Tony Witter

Personal information
- Full name: Anthony Junior Witter
- Date of birth: 12 August 1965 (age 60)
- Place of birth: London, England
- Height: 6 ft 1 in (1.85 m)
- Position: Defender

Senior career*
- Years: Team / Apps / (Gls)
- 1989–1990: Grays Athletic
- 1990–1991: Crystal Palace
- 1991–1994: Queens Park Rangers / 1 / (0)
- 1991: → Millwall (loan) / 0 / (0)
- 1992: → Plymouth Argyle (loan) / 3 / (1)
- 1994: → Reading (loan) / 4 / (0)
- 1994: → Millwall (loan) / 10 / (0)
- 1994–1998: Millwall / 92 / (2)
- 1998: Northampton / 4 / (0)
- 1998: Welling United
- 1998: Torquay United / 4 / (0)
- 1998–1999: Welling United
- 1999: Scunthorpe United / 14 / (0)
- 1999: Hayes / 2 / (0)
- 1999: Enfield / 0 / (0)
- 1999: Bohemians / 1 / (0)
- Total:  / 135 / (3)

= Tony Witter =

English footballer

Anthony Junior Witter (born 12 August 1965) is an English retired footballer who played during the 1980s and 1990s.
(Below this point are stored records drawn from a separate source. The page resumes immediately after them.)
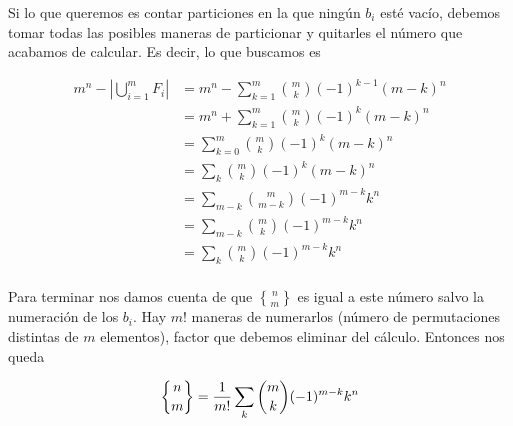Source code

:\documentclass{article}
\newcommand{\stirlingD}[2]{\genfrac{\{}{\}}{0pt}{}{#1}{#2}}
\begin{document}
Si lo que queremos es contar particiones en la que ningún $b_i$ esté
vacío, debemos tomar todas las posibles maneras de particionar y quitarles el
número que acabamos de calcular. Es decir, lo que buscamos es

\begin{align*}
m^n - \left| \bigcup_{i=1}^m F_i \right|
  & = m^n - \sum_{k=1}^m \binom{m}{k} (-1)^{k-1} (m-k)^n \\
  & = m^n + \sum_{k=1}^m \binom{m}{k} (-1)^{k} (m-k)^n \\
  & = \sum_{k=0}^m \binom{m}{k} (-1)^{k} (m-k)^n \\
  & = \sum_k \binom{m}{k} (-1)^{k} (m-k)^n \\
  & = \sum_{m-k} \binom{m}{m-k} (-1)^{m-k} k^n \\
  & = \sum_{m-k} \binom{m}{k} (-1)^{m-k} k^n \\
  & = \sum_k \binom{m}{k} (-1)^{m-k} k^n \\
\end{align*}

Para terminar nos damos cuenta de que $\stirlingD{n}{m}$ es igual a este
número salvo la numeración de los $b_i$. Hay $m!$ maneras de numerarlos
(número de permutaciones distintas de $m$ elementos), factor que
debemos eliminar del cálculo. Entonces nos queda

\[
\stirlingD{n}{m} = \frac{1}{m!} \sum_k \binom{m}{k} (-1)^{m-k} k^n \\
\]

\section{}

\section{}
\end{document}
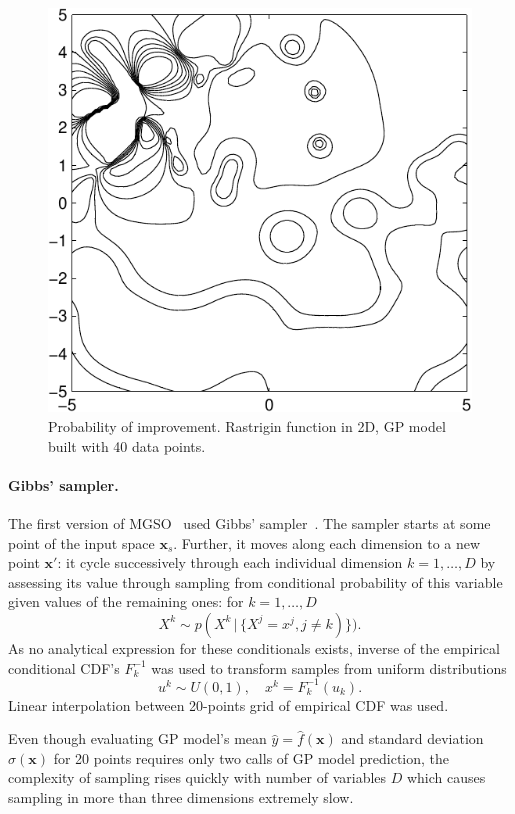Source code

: \documentclass{itatnew}
\newcommand{\xx}{\mathrm{\mathbf{x}}}
\begin{document}
\begin{figure}
  \centering
  \includegraphics[width=0.6\linewidth]{poi_example}
  {\small
  \caption{Probability of improvement. Rastrigin function in 2D, GP model built with 40 data points.}
  }
  \label{fig:poi}
\end{figure}

\paragraph{Gibbs' sampler.}

The first version of MGSO~\cite{bajer_model_2013} used Gibbs' sampler~\cite{geman_stochastic_1984}. The sampler starts at some point of the input space $\xx_s$. Further, it moves along each dimension to a new point $\xx'$: it cycle successively through each individual dimension $k = 1,\ldots,D$ by assessing its value through sampling from conditional probability of this variable given values of the remaining ones: for $k=1,\ldots,D$
\begin{equation}
X^k \sim p(X^k \, | \, \{X^j = x^j, j \neq k)\}).
\end{equation}
As no analytical expression for these conditionals exists, inverse of the empirical conditional CDF's $F^{-1}_k$ was used to transform samples from uniform distributions
\begin{displaymath}
u^k \sim U(0,1), \quad  x^k = F^{-1}_k(u_k).
\end{displaymath}
Linear interpolation between 20-points grid of empirical CDF was used.

Even though evaluating GP model's mean $\hat{y} = \hat{f}(\xx)$ and standard deviation $\hat{\sigma}(\xx)$ for 20 points requires only two calls of GP model prediction, the complexity of sampling rises quickly with number of variables $D$ which causes sampling in more than three dimensions extremely slow.
\end{document}
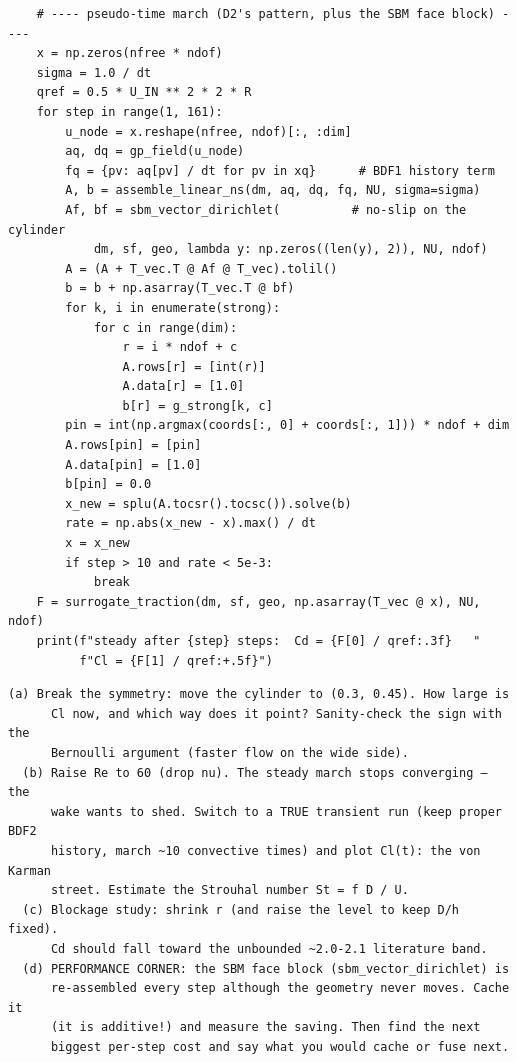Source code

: \begin{lstlisting}
    # ---- pseudo-time march (D2's pattern, plus the SBM face block) ----
    x = np.zeros(nfree * ndof)
    sigma = 1.0 / dt
    qref = 0.5 * U_IN ** 2 * 2 * R
    for step in range(1, 161):
        u_node = x.reshape(nfree, ndof)[:, :dim]
        aq, dq = gp_field(u_node)
        fq = {pv: aq[pv] / dt for pv in xq}      # BDF1 history term
        A, b = assemble_linear_ns(dm, aq, dq, fq, NU, sigma=sigma)
        Af, bf = sbm_vector_dirichlet(          # no-slip on the cylinder
            dm, sf, geo, lambda y: np.zeros((len(y), 2)), NU, ndof)
        A = (A + T_vec.T @ Af @ T_vec).tolil()
        b = b + np.asarray(T_vec.T @ bf)
        for k, i in enumerate(strong):
            for c in range(dim):
                r = i * ndof + c
                A.rows[r] = [int(r)]
                A.data[r] = [1.0]
                b[r] = g_strong[k, c]
        pin = int(np.argmax(coords[:, 0] + coords[:, 1])) * ndof + dim
        A.rows[pin] = [pin]
        A.data[pin] = [1.0]
        b[pin] = 0.0
        x_new = splu(A.tocsr().tocsc()).solve(b)
        rate = np.abs(x_new - x).max() / dt
        x = x_new
        if step > 10 and rate < 5e-3:
            break
    F = surrogate_traction(dm, sf, geo, np.asarray(T_vec @ x), NU, ndof)
    print(f"steady after {step} steps:  Cd = {F[0] / qref:.3f}   "
          f"Cl = {F[1] / qref:+.5f}")
\end{lstlisting}

\begin{explore}
\begin{verbatim}
(a) Break the symmetry: move the cylinder to (0.3, 0.45). How large is
      Cl now, and which way does it point? Sanity-check the sign with the
      Bernoulli argument (faster flow on the wide side).
  (b) Raise Re to 60 (drop nu). The steady march stops converging — the
      wake wants to shed. Switch to a TRUE transient run (keep proper BDF2
      history, march ~10 convective times) and plot Cl(t): the von Karman
      street. Estimate the Strouhal number St = f D / U.
  (c) Blockage study: shrink r (and raise the level to keep D/h fixed).
      Cd should fall toward the unbounded ~2.0-2.1 literature band.
  (d) PERFORMANCE CORNER: the SBM face block (sbm_vector_dirichlet) is
      re-assembled every step although the geometry never moves. Cache it
      (it is additive!) and measure the saving. Then find the next
      biggest per-step cost and say what you would cache or fuse next.
\end{verbatim}
\end{explore}
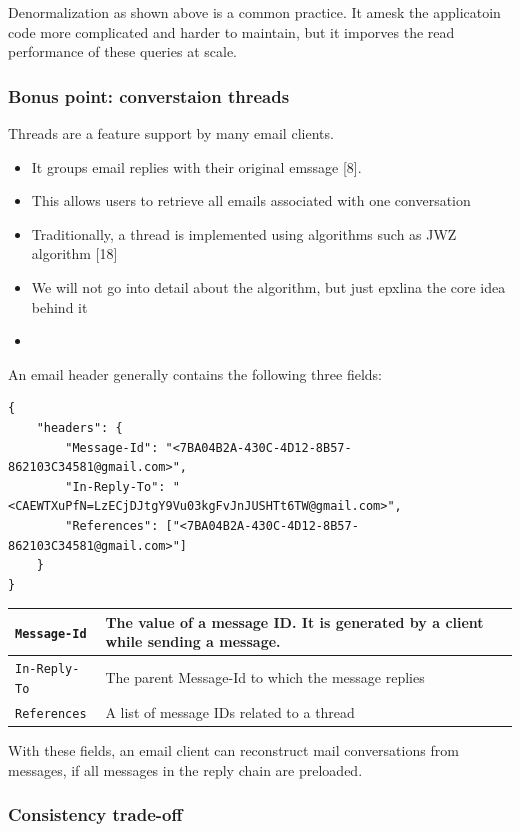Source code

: \documentclass{report}
\theoremstyle{definition}
\let\oldsubsubsection\subsubsection
\renewcommand{\subsubsection}{\oldsubsubsection*}
\begin{document}
Denormalization as shown above is a common practice. It amesk the applicatoin code more complicated and harder to maintain, but it imporves the read performance of these queries at scale.

\subsubsection{Bonus point: converstaion threads}

Threads are a feature support by many email clients.

\begin{itemize}
\item
It groups email replies with their original emssage [8].
\item
This allows users to retrieve all emails associated with one conversation
\item
Traditionally, a thread is implemented using algorithms such as JWZ algorithm [18]
\item
We will not go into detail about the algorithm, but just epxlina the core idea behind it
\item
\end{itemize}

An email header generally contains the following three fields:

\begin{lstlisting}
{
    "headers": {
        "Message-Id": "<7BA04B2A-430C-4D12-8B57-862103C34581@gmail.com>",
        "In-Reply-To": "<CAEWTXuPfN=LzECjDJtgY9Vu03kgFvJnJUSHTt6TW@gmail.com>",
        "References": ["<7BA04B2A-430C-4D12-8B57-862103C34581@gmail.com>"]
    }
}
\end{lstlisting}

\begin{tabular}{|p{6cm}|p{6cm}|}
\hline
\lstinline|Message-Id| & The value of a message ID. It is generated by a client while sending a message. \\
\hline
\lstinline|In-Reply-To| & The parent Message-Id to which the message replies \\
\hline
\lstinline|References| & A list of message IDs related to a thread\\
\hline
\end{tabular}

With these fields, an email client can reconstruct mail conversations from messages, if all messages in the reply chain are preloaded.

\subsubsection{Consistency trade-off}
\end{document}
Witter was a central defender who played for numerous clubs during his career including Millwall, Scunthorpe United and Bohemians amongst others. He spent nearly five years at Millwall making 104 league appearances, scoring two goals. He made a solitary appearance for Bohemians, against Galway United in December 1999.

He held the record for the quickest goal scored for Plymouth Argyle by a player on his debut until Jamie Mackie broke it on 12 February 2008, against Barnsley.